*** Block opens ***
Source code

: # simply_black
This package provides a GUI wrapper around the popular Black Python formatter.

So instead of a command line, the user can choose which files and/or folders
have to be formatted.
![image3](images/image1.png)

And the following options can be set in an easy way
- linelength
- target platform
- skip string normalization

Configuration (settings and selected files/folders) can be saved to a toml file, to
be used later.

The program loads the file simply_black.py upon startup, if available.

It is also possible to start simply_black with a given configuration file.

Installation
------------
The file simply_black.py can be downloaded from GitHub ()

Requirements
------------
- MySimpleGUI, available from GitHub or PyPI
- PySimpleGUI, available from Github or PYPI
*** Block closes ***
▶ _Action item_
The listing is to be given again exactly, line for line.

▶ _Exercise response_
Source code

: # simply_black
This package provides a GUI wrapper around the popular Black Python formatter.

So instead of a command line, the user can choose which files and/or folders
have to be formatted.
![image3](images/image1.png)

And the following options can be set in an easy way
- linelength
- target platform
- skip string normalization

Configuration (settings and selected files/folders) can be saved to a toml file, to
be used later.

The program loads the file simply_black.py upon startup, if available.

It is also possible to start simply_black with a given configuration file.

Installation
------------
The file simply_black.py can be downloaded from GitHub ()

Requirements
------------
- MySimpleGUI, available from GitHub or PyPI
- PySimpleGUI, available from Github or PYPI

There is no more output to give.